=== WORK ORDER ===
Make your reply a word-for-word repeat of the records.

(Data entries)

=== Section Start ===

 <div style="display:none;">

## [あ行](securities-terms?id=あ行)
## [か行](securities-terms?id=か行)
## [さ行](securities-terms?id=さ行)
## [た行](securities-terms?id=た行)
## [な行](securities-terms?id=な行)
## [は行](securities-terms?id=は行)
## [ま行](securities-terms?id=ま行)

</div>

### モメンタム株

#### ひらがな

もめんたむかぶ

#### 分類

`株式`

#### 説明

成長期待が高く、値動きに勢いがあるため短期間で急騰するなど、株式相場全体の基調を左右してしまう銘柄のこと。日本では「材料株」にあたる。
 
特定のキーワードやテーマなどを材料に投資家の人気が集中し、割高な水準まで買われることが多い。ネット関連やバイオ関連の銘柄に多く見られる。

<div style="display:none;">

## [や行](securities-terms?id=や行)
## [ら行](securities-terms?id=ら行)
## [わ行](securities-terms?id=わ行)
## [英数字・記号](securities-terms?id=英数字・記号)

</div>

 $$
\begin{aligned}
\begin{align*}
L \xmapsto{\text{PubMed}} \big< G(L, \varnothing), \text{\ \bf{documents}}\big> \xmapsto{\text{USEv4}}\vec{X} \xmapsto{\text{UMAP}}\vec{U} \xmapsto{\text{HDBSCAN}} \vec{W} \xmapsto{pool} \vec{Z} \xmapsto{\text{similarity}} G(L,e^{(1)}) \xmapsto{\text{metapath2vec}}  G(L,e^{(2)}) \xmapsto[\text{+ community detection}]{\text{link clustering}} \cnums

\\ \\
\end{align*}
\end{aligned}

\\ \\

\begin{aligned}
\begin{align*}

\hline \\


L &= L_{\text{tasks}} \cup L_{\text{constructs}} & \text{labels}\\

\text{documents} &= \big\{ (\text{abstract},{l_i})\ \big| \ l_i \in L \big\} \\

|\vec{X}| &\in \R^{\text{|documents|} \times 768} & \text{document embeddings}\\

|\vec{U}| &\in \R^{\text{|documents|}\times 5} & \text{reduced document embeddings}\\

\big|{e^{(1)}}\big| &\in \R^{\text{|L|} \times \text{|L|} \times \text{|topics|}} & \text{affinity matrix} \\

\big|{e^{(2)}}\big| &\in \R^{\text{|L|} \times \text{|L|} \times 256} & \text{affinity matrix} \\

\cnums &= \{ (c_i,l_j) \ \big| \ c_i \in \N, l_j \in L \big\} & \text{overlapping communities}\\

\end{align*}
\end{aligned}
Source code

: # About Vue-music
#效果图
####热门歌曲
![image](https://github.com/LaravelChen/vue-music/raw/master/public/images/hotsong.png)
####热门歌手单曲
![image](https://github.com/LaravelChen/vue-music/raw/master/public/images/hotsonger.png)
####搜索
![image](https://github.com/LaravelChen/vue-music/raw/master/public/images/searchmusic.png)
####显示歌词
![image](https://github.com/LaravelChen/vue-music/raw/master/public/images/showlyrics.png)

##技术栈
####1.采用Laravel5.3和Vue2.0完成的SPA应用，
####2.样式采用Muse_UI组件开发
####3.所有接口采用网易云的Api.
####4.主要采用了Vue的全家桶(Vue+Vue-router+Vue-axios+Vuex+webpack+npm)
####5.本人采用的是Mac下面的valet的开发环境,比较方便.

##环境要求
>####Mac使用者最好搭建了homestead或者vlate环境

=== Section End ===

=== ANSWER FOR THIS EXERCISE ===
 <div style="display:none;">

## [あ行](securities-terms?id=あ行)
## [か行](securities-terms?id=か行)
## [さ行](securities-terms?id=さ行)
## [た行](securities-terms?id=た行)
## [な行](securities-terms?id=な行)
## [は行](securities-terms?id=は行)
## [ま行](securities-terms?id=ま行)

</div>

### モメンタム株

#### ひらがな

もめんたむかぶ

#### 分類

`株式`

#### 説明

成長期待が高く、値動きに勢いがあるため短期間で急騰するなど、株式相場全体の基調を左右してしまう銘柄のこと。日本では「材料株」にあたる。
 
特定のキーワードやテーマなどを材料に投資家の人気が集中し、割高な水準まで買われることが多い。ネット関連やバイオ関連の銘柄に多く見られる。

<div style="display:none;">

## [や行](securities-terms?id=や行)
## [ら行](securities-terms?id=ら行)
## [わ行](securities-terms?id=わ行)
## [英数字・記号](securities-terms?id=英数字・記号)

</div>

 $$
\begin{aligned}
\begin{align*}
L \xmapsto{\text{PubMed}} \big< G(L, \varnothing), \text{\ \bf{documents}}\big> \xmapsto{\text{USEv4}}\vec{X} \xmapsto{\text{UMAP}}\vec{U} \xmapsto{\text{HDBSCAN}} \vec{W} \xmapsto{pool} \vec{Z} \xmapsto{\text{similarity}} G(L,e^{(1)}) \xmapsto{\text{metapath2vec}}  G(L,e^{(2)}) \xmapsto[\text{+ community detection}]{\text{link clustering}} \cnums

\\ \\
\end{align*}
\end{aligned}

\\ \\

\begin{aligned}
\begin{align*}

\hline \\


L &= L_{\text{tasks}} \cup L_{\text{constructs}} & \text{labels}\\

\text{documents} &= \big\{ (\text{abstract},{l_i})\ \big| \ l_i \in L \big\} \\

|\vec{X}| &\in \R^{\text{|documents|} \times 768} & \text{document embeddings}\\

|\vec{U}| &\in \R^{\text{|documents|}\times 5} & \text{reduced document embeddings}\\

\big|{e^{(1)}}\big| &\in \R^{\text{|L|} \times \text{|L|} \times \text{|topics|}} & \text{affinity matrix} \\

\big|{e^{(2)}}\big| &\in \R^{\text{|L|} \times \text{|L|} \times 256} & \text{affinity matrix} \\

\cnums &= \{ (c_i,l_j) \ \big| \ c_i \in \N, l_j \in L \big\} & \text{overlapping communities}\\

\end{align*}
\end{aligned}
Source code

: # About Vue-music
#效果图
####热门歌曲
![image](https://github.com/LaravelChen/vue-music/raw/master/public/images/hotsong.png)
####热门歌手单曲
![image](https://github.com/LaravelChen/vue-music/raw/master/public/images/hotsonger.png)
####搜索
![image](https://github.com/LaravelChen/vue-music/raw/master/public/images/searchmusic.png)
####显示歌词
![image](https://github.com/LaravelChen/vue-music/raw/master/public/images/showlyrics.png)

##技术栈
####1.采用Laravel5.3和Vue2.0完成的SPA应用，
####2.样式采用Muse_UI组件开发
####3.所有接口采用网易云的Api.
####4.主要采用了Vue的全家桶(Vue+Vue-router+Vue-axios+Vuex+webpack+npm)
####5.本人采用的是Mac下面的valet的开发环境,比较方便.

##环境要求
>####Mac使用者最好搭建了homestead或者vlate环境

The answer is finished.